Senate Majority Leader Mitch McConnell (R-KY) said on Tuesday that the Senate will begin debating an organizing resolution to start US President Donald Trump’s impeachment trial on Tuesday of next week.

The GOP leader said Chief Justice John Roberts will swear in senators as jurors this week, before the Martin Luther King Jr. holiday, according to The Hill.

McConnell said the House of Representatives is expected to send over articles of impeachment on Wednesday and that the Senate will then have to go through a series of preliminary steps and housekeeping measures.

“We hope to achieve that by consent, which would set us up to begin the actual trial next Tuesday,” he added.

McConnell clarified that a debate and vote on the organizing resolution, which will determine time limits for the House impeachment managers and the president’s defense team to make their opening arguments as well as for senators to ask questions, will happen next week.

The Senate will then notify the president’s defense team to appear and give the White House several days to respond.

Senate Rules Committee Chairman Roy Blunt (R-MO) said Trump’s legal team must be given at least two days' notice, which means that opening arguments may not start until later next week.

McConnell reasserted that the Senate GOP conference is entirely unified behind an organizing resolution that would follow the precedent set by the 1999 Clinton impeachment trial.

“All 53 of us have reached an understanding very, very similar to the one that was achieved at the beginning of the Clinton impeachment trial 100 to nothing that would set up the arguments by the parties — the prosecutors and defense — and then the written question period,” he was quoted as having said.
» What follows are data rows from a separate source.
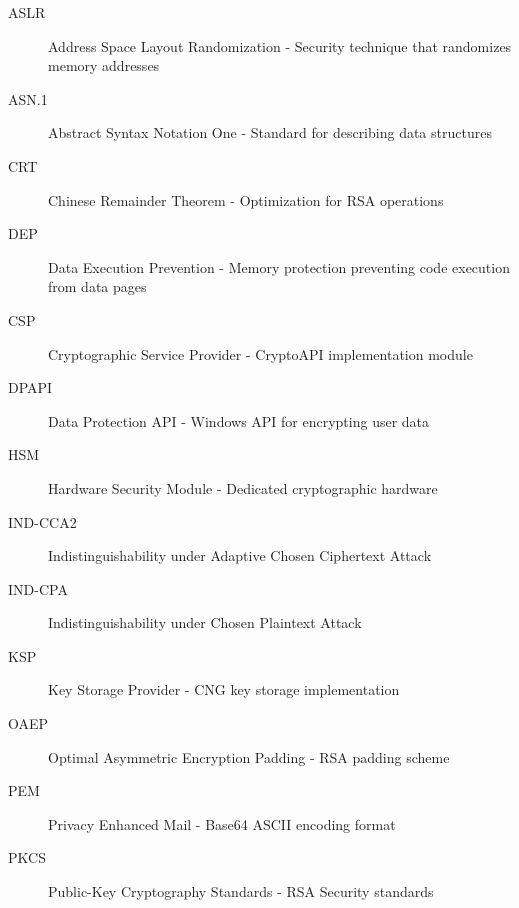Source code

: \begin{description}
    \item[ASLR] Address Space Layout Randomization - Security technique that randomizes memory addresses
    \item[ASN.1] Abstract Syntax Notation One - Standard for describing data structures
    \item[CRT] Chinese Remainder Theorem - Optimization for RSA operations
    \item[DEP] Data Execution Prevention - Memory protection preventing code execution from data pages
    \item[CSP] Cryptographic Service Provider - CryptoAPI implementation module
    \item[DPAPI] Data Protection API - Windows API for encrypting user data
    \item[HSM] Hardware Security Module - Dedicated cryptographic hardware
    \item[IND-CCA2] Indistinguishability under Adaptive Chosen Ciphertext Attack
    \item[IND-CPA] Indistinguishability under Chosen Plaintext Attack
    \item[KSP] Key Storage Provider - CNG key storage implementation
    \item[OAEP] Optimal Asymmetric Encryption Padding - RSA padding scheme
    \item[PEM] Privacy Enhanced Mail - Base64 ASCII encoding format
    \item[PKCS] Public-Key Cryptography Standards - RSA Security standards
\end{description}
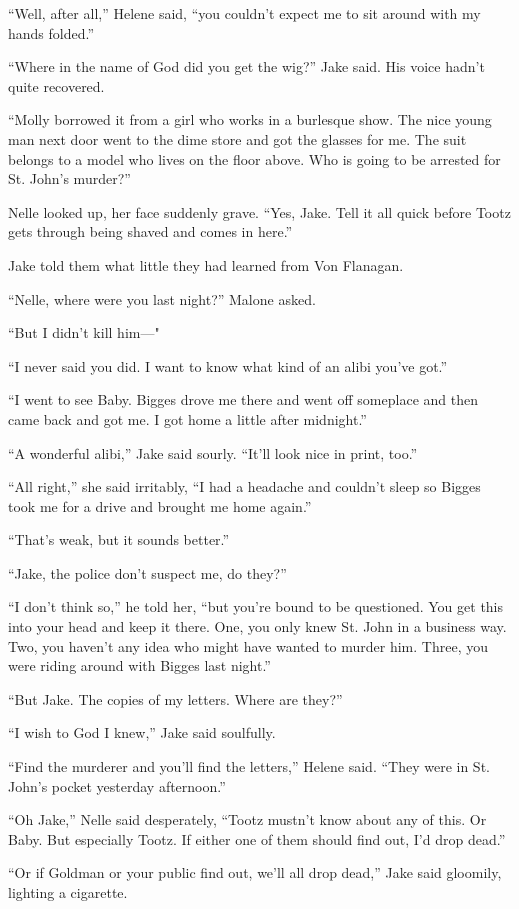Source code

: \documentclass{novel}
\begin{document}
“Well, after all,” Helene said, “you couldn’t expect me to sit around with my hands folded.”

“Where in the name of God did you get the wig?” Jake said. His voice hadn’t quite recovered.

“Molly borrowed it from a girl who works in a burlesque show. The nice young man next door went to the dime store and got the glasses for me. The suit belongs to a model who lives on the floor above. Who is going to be arrested for St. John’s murder?”

Nelle looked up, her face suddenly grave. “Yes, Jake. Tell it all quick before Tootz gets through being shaved and comes in here.”

Jake told them what little they had learned from Von Flanagan.

“Nelle, where were you last night?” Malone asked.

“But I didn’t kill him—"

“I never said you did. I want to know what kind of an alibi you’ve got.”

“I went to see Baby. Bigges drove me there and went off someplace and then came back and got me. I got home a little after midnight.”

“A wonderful alibi,” Jake said sourly. “It’ll look nice in print, too.”

“All right,” she said irritably, “I had a headache and couldn’t sleep so Bigges took me for a drive and brought me home again.”

“That’s weak, but it sounds better.”

“Jake, the police don’t suspect me, do they?”

“I don’t think so,” he told her, “but you’re bound to be questioned. You get this into your head and keep it there. One, you only knew St. John in a business way. Two, you haven’t any idea who might have wanted to murder him. Three, you were riding around with Bigges last night.”

“But Jake. The copies of my letters. Where are they?”

“I wish to God I knew,” Jake said soulfully.

“Find the murderer and you’ll find the letters,” Helene said. “They were in St. John’s pocket yesterday afternoon.”

“Oh Jake,” Nelle said desperately, “Tootz mustn’t know about any of this. Or Baby. But especially Tootz. If either one of them should find out, I’d drop dead.”

“Or if Goldman or your public find out, we’ll all drop dead,” Jake said gloomily, lighting a cigarette.
\end{document}
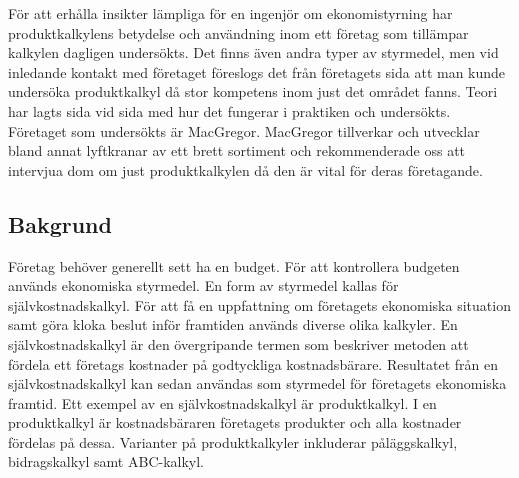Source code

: För att erhålla insikter lämpliga för en ingenjör om ekonomistyrning har produktkalkylens betydelse och användning inom ett företag som tillämpar kalkylen dagligen undersökts.
Det finns även andra typer av styrmedel, men vid inledande kontakt med företaget föreslogs det från företagets sida att man kunde undersöka produktkalkyl då stor kompetens inom just det området fanns.
Teori har lagts sida vid sida med hur det fungerar i praktiken och undersökts.
Företaget som undersökts är MacGregor.
MacGregor tillverkar och utvecklar bland annat lyftkranar av ett brett sortiment och rekommenderade oss att intervjua dom om just produktkalkylen då den är vital för deras företagande.



%
%


%
%

\subsection{Bakgrund} 
Företag behöver generellt sett ha en budget.
För att kontrollera budgeten används ekonomiska styrmedel.
En form av styrmedel kallas för självkostnadskalkyl.
För att få en uppfattning om företagets ekonomiska situation samt göra kloka beslut inför framtiden används diverse olika kalkyler.
En självkostnadskalkyl är den övergripande termen som beskriver metoden att fördela ett företags kostnader på godtyckliga kostnadsbärare.
Resultatet från en självkostnadskalkyl kan sedan användas som styrmedel för företagets ekonomiska framtid.
Ett exempel av en självkostnadskalkyl är produktkalkyl.
I en produktkalkyl är kostnadsbäraren företagets produkter och alla kostnader fördelas på dessa.
Varianter på produktkalkyler inkluderar påläggskalkyl, bidragskalkyl samt ABC-kalkyl.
After senators hear these opening arguments, “the more contentious issue of witnesses will be addressed by the Senate,” McConnell added.
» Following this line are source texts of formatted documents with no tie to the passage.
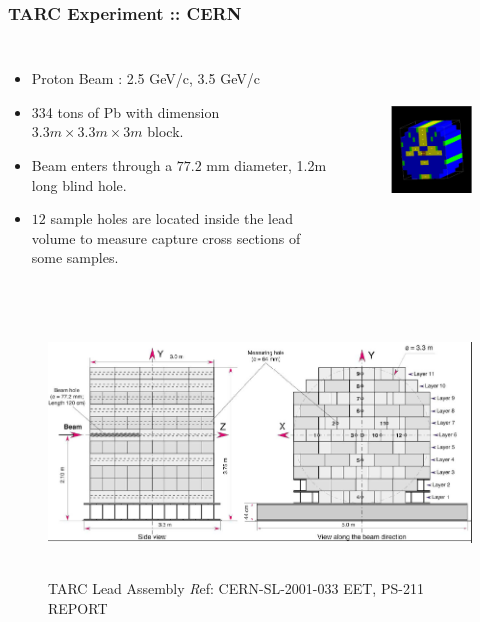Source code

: \documentclass{beamer}
\begin{document}
    \begin{frame}
    \frametitle{TARC Experiment :: CERN}
    \begin{columns}
        \column[t]{55mm}
        \begin{itemize}
            \item Proton Beam : 2.5 GeV/c, 3.5 GeV/c
            \item 334 tons of Pb with dimension $3.3m \times 3.3m \times 3m$ block.
            \item Beam enters through a $77.2$ mm diameter, 1.2m long blind hole.
            \item $12$ sample holes are located inside the lead volume to measure capture cross sections of some samples. 
        \end{itemize}
        \column[t]{50mm}
        \begin{figure}
            \includegraphics[height=50mm, width=45mm] {PICS/TARC_CERN_Lead.png}
        \end{figure}
    \end{columns}    
    \end{frame}

    \begin{frame}
    \begin{figure}
        \vskip -3mm
        \includegraphics[height=70mm, width=115mm] {PICS/TARC_CERN_Lead_Assembly}
        \caption {TARC Lead Assembly {\tiny \textit Ref: CERN-SL-2001-033 EET, PS-211 REPORT}} 
    \end{figure}
    \end{frame}
\end{document}
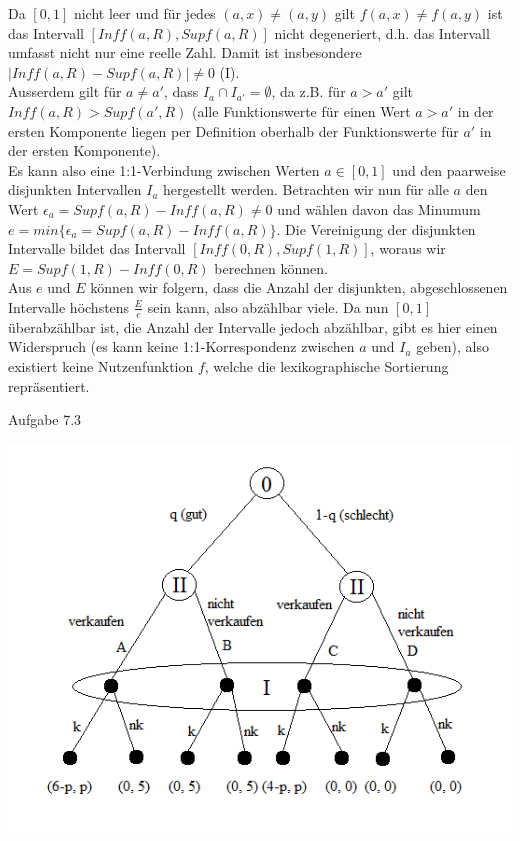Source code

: \documentclass{scrartcl}
\begin{document}
Da $[0,1]$ nicht leer und für jedes $(a, x) \neq (a, y)$ gilt $f(a,x) \neq f(a,y)$ ist das
Intervall $[Inf f(a,R), Sup f(a,R)]$ nicht degeneriert, d.h. das Intervall umfasst nicht nur eine
reelle Zahl. Damit ist insbesondere $|Inf f(a,R) - Sup f(a,R)| \neq 0$ (I). \\

Ausserdem gilt für $a \neq a'$, dass $I_a \cap I_{a'} = \emptyset$, da z.B. für $a > a'$ gilt
$Inf f(a,R) > Sup f(a',R)$ (alle Funktionswerte für einen Wert $a > a'$ in der ersten Komponente
liegen per Definition oberhalb der Funktionswerte für $a'$ in der ersten Komponente). \\

Es kann also eine 1:1-Verbindung zwischen Werten $a \in [0,1]$ und den paarweise disjunkten 
Intervallen $I_a$ hergestellt werden. Betrachten wir nun für alle $a$ den Wert $\epsilon_a =
Sup f(a,R) - Inf f(a,R) \neq 0$ und wählen davon das Minumum $e = min \{\epsilon_a =
Sup f(a,R) - Inf f(a,R)\}$. Die Vereinigung der disjunkten Intervalle bildet das Intervall
$[Inf f(0, R), Sup f(1,R)]$, woraus wir $E = Sup f(1,R) - Inf f(0,R)$ berechnen können. \\

Aus $e$ und $E$ können wir folgern, dass die Anzahl der disjunkten, abgeschlossenen Intervalle
höchstens $\frac{E}{e}$ sein kann, also abzählbar viele. Da nun $[0, 1]$ überabzählbar
ist, die Anzahl der Intervalle jedoch abzählbar, gibt es hier einen Widerspruch (es kann keine
1:1-Korrespondenz zwischen $a$ und $I_a$ geben), also existiert keine Nutzenfunktion $f$, welche
die lexikographische Sortierung repräsentiert. \\

\begin{Large}
Aufgabe 7.3\\[0.0cm]
\end{Large}

\includegraphics{3_tree.png}
\end{document}
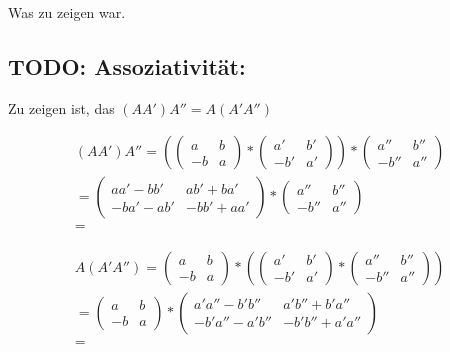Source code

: \documentclass{article}
\begin{document}
Was zu zeigen war.

\subsection*{TODO: Assoziativität:}

Zu zeigen ist, das
\((AA')A''=A(A'A'')\)


\[
\begin{split}
(AA')A''
=
\left (
\begin{pmatrix}
  a & b \\
  -b & a
\end{pmatrix}
*
\begin{pmatrix}
  a' & b' \\
  -b' & a'
\end{pmatrix}
\right )
*
\begin{pmatrix}
  a'' & b'' \\
  -b'' & a''
\end{pmatrix}
\\
=
\begin{pmatrix}
  aa'-bb'    & ab' + ba' \\
  -ba' - ab' & -bb' + aa'
\end{pmatrix}
*
\begin{pmatrix}
  a'' & b'' \\
  -b'' & a''
\end{pmatrix}
\\
=
\end{split}
\]


\[
\begin{split}
A(A'A'')
=
\begin{pmatrix}
  a & b \\
  -b & a
\end{pmatrix}
*
\left (
\begin{pmatrix}
  a' & b' \\
  -b' & a'
\end{pmatrix}
*
\begin{pmatrix}
  a'' & b'' \\
  -b'' & a''
\end{pmatrix}
\right )
\\
=
\begin{pmatrix}
  a & b \\
  -b & a
\end{pmatrix}
*
\begin{pmatrix}
  a'a''-b'b'' & a'b'' + b'a'' \\
  -b'a'' - a'b'' & -b'b'' + a'a''
\end{pmatrix}
\\
=
\end{split}
\]
\end{document}

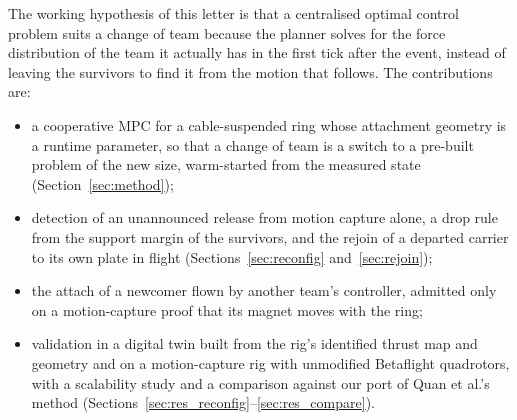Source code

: The working hypothesis of this letter is that a centralised optimal control problem suits a change of team because
the planner solves for the force distribution of the team it actually has in the first tick after the event,
instead of leaving the survivors to find it from the motion that follows. The contributions are:
\begin{itemize}
  \item a cooperative MPC for a cable-suspended ring whose attachment geometry is a runtime parameter, so that a
  change of team is a switch to a pre-built problem of the new size, warm-started from the measured state
  (Section~\ref{sec:method});
  \item detection of an unannounced release from motion capture alone, a drop rule from the support margin of the
  survivors, and the rejoin of a departed carrier to its own plate in flight (Sections~\ref{sec:reconfig}
  and~\ref{sec:rejoin});
  \item the attach of a newcomer flown by another team's controller, admitted only on a motion-capture proof that its
  magnet moves with the ring;
  \item validation in a digital twin built from the rig's identified thrust map and geometry and on a
  motion-capture rig with unmodified Betaflight quadrotors, with a scalability study and a comparison against our
  port of Quan et al.'s method \cite{quan2025swarm} (Sections~\ref{sec:res_reconfig}--\ref{sec:res_compare}).
\end{itemize}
On the charged subject of whether the Senate will vote to subpoena key witnesses, McConnell warned Tuesday that GOP senators may well call on former Vice President Joe Biden or his son Hunter Biden to testify about their Ukraine-related dealings if Democrats subpoena senior administration officials.
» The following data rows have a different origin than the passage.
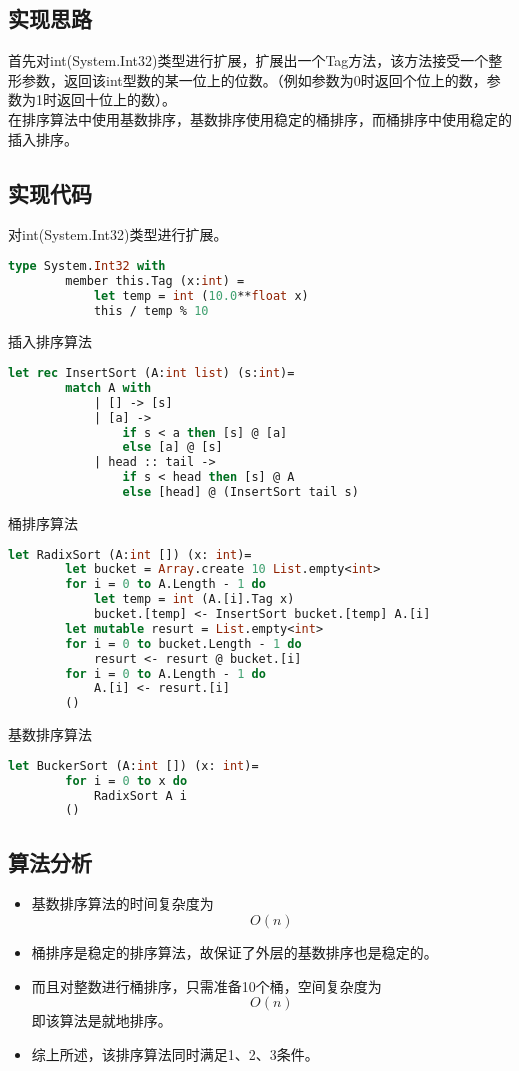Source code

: \documentclass[a4paper]{article}
\begin{document}
\subsection{实现思路}

首先对int(System.Int32)类型进行扩展，扩展出一个Tag方法，该方法接受一个整形参数，返回该int型数的某一位上的位数。（例如参数为0时返回个位上的数，参数为1时返回十位上的数）。\\
在排序算法中使用基数排序，基数排序使用稳定的桶排序，而桶排序中使用稳定的插入排序。

\subsection{实现代码}

对int(System.Int32)类型进行扩展。

\begin{lstlisting}[language=ML]
    type System.Int32 with
        member this.Tag (x:int) =
            let temp = int (10.0**float x)
            this / temp % 10
\end{lstlisting}

插入排序算法

\begin{lstlisting}[language=ML]
    let rec InsertSort (A:int list) (s:int)=
        match A with
            | [] -> [s]
            | [a] -> 
                if s < a then [s] @ [a]
                else [a] @ [s]
            | head :: tail ->
                if s < head then [s] @ A
                else [head] @ (InsertSort tail s)
\end{lstlisting}

桶排序算法

\begin{lstlisting}[language=ML]
    let RadixSort (A:int []) (x: int)= 
        let bucket = Array.create 10 List.empty<int>
        for i = 0 to A.Length - 1 do
            let temp = int (A.[i].Tag x)
            bucket.[temp] <- InsertSort bucket.[temp] A.[i]
        let mutable resurt = List.empty<int>
        for i = 0 to bucket.Length - 1 do
            resurt <- resurt @ bucket.[i]
        for i = 0 to A.Length - 1 do
            A.[i] <- resurt.[i]
        ()
\end{lstlisting}

基数排序算法

\begin{lstlisting}[language=ML]
    let BuckerSort (A:int []) (x: int)=
        for i = 0 to x do
            RadixSort A i
        ()
\end{lstlisting}

\subsection{算法分析}

\begin{itemize}
\item
  基数排序算法的时间复杂度为 \[ O(n)\]
\item
  桶排序是稳定的排序算法，故保证了外层的基数排序也是稳定的。
\item
  而且对整数进行桶排序，只需准备10个桶，空间复杂度为\[O(n)\] 即该算法是就地排序。
\item
  综上所述，该排序算法同时满足1、2、3条件。
\end{itemize}
\end{document}
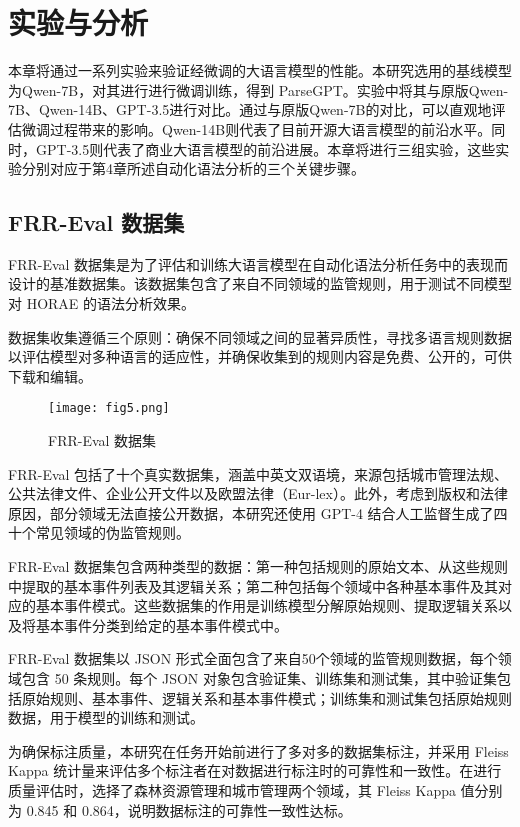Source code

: \newpage

\section{实验与分析}

本章将通过一系列实验来验证经微调的大语言模型的性能。本研究选用的基线模型为Qwen-7B，对其进行进行微调训练，得到 ParseGPT。实验中将其与原版Qwen-7B、Qwen-14B、GPT-3.5\cite{koubaa2023gpt}进行对比。通过与原版Qwen-7B的对比，可以直观地评估微调过程带来的影响。Qwen-14B则代表了目前开源大语言模型的前沿水平。同时，GPT-3.5则代表了商业大语言模型的前沿进展。本章将进行三组实验，这些实验分别对应于第4章所述自动化语法分析的三个关键步骤。

\subsection{FRR-Eval 数据集}

FRR-Eval 数据集是为了评估和训练大语言模型在自动化语法分析任务中的表现而设计的基准数据集。该数据集包含了来自不同领域的监管规则，用于测试不同模型对 HORAE 的语法分析效果。

数据集收集遵循三个原则：确保不同领域之间的显著异质性，寻找多语言规则数据以评估模型对多种语言的适应性，并确保收集到的规则内容是免费、公开的，可供下载和编辑。

\begin{figure*}[ht]
    \centering
    \texttt{[image: fig5.png]}
    \caption{FRR-Eval 数据集}
\end{figure*}

FRR-Eval 包括了十个真实数据集，涵盖中英文双语境，来源包括城市管理法规、公共法律文件、企业公开文件以及欧盟法律（Eur-lex）。此外，考虑到版权和法律原因，部分领域无法直接公开数据，本研究还使用 GPT-4 结合人工监督生成了四十个常见领域的伪监管规则。

FRR-Eval 数据集包含两种类型的数据：第一种包括规则的原始文本、从这些规则中提取的基本事件列表及其逻辑关系；第二种包括每个领域中各种基本事件及其对应的基本事件模式。这些数据集的作用是训练模型分解原始规则、提取逻辑关系以及将基本事件分类到给定的基本事件模式中。

FRR-Eval 数据集以 JSON 形式全面包含了来自50个领域的监管规则数据，每个领域包含 50 条规则。每个 JSON 对象包含验证集、训练集和测试集，其中验证集包括原始规则、基本事件、逻辑关系和基本事件模式；训练集和测试集包括原始规则数据，用于模型的训练和测试。

为确保标注质量，本研究在任务开始前进行了多对多的数据集标注，并采用 Fleiss Kappa\cite{falotico2015fleiss} 统计量来评估多个标注者在对数据进行标注时的可靠性和一致性。在进行质量评估时，选择了森林资源管理和城市管理两个领域，其 Fleiss Kappa 值分别为 0.845 和 0.864，说明数据标注的可靠性一致性达标。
“We’ll be dealing with the witness issue at the appropriate time into the trial, and I think it’s certainly appropriate to point out that both sides would want to call witnesses that they wanted to hear from,” he told reporters.

He criticized the House impeachment inquiry as unfair and incomplete.

“If you look at the House product, you really got to wonder what the definition of a fair trial is. They did almost nothing that you would expect the House to do in order to set up this case in order to be considered by the Senate,” he said.

The House passed the articles of impeachment against Trump last month, but House Speaker Nancy Pelosi has yet to formally send the two impeachment articles to the Senate so it can begin the trial.

Last week, Senate Judiciary Committee Chairman Lindsey Graham (R-SC) said that if the House does not submit the articles of impeachment to the Senate, he will seek to change the impeachment rules so the Senate can proceed to a trial without them.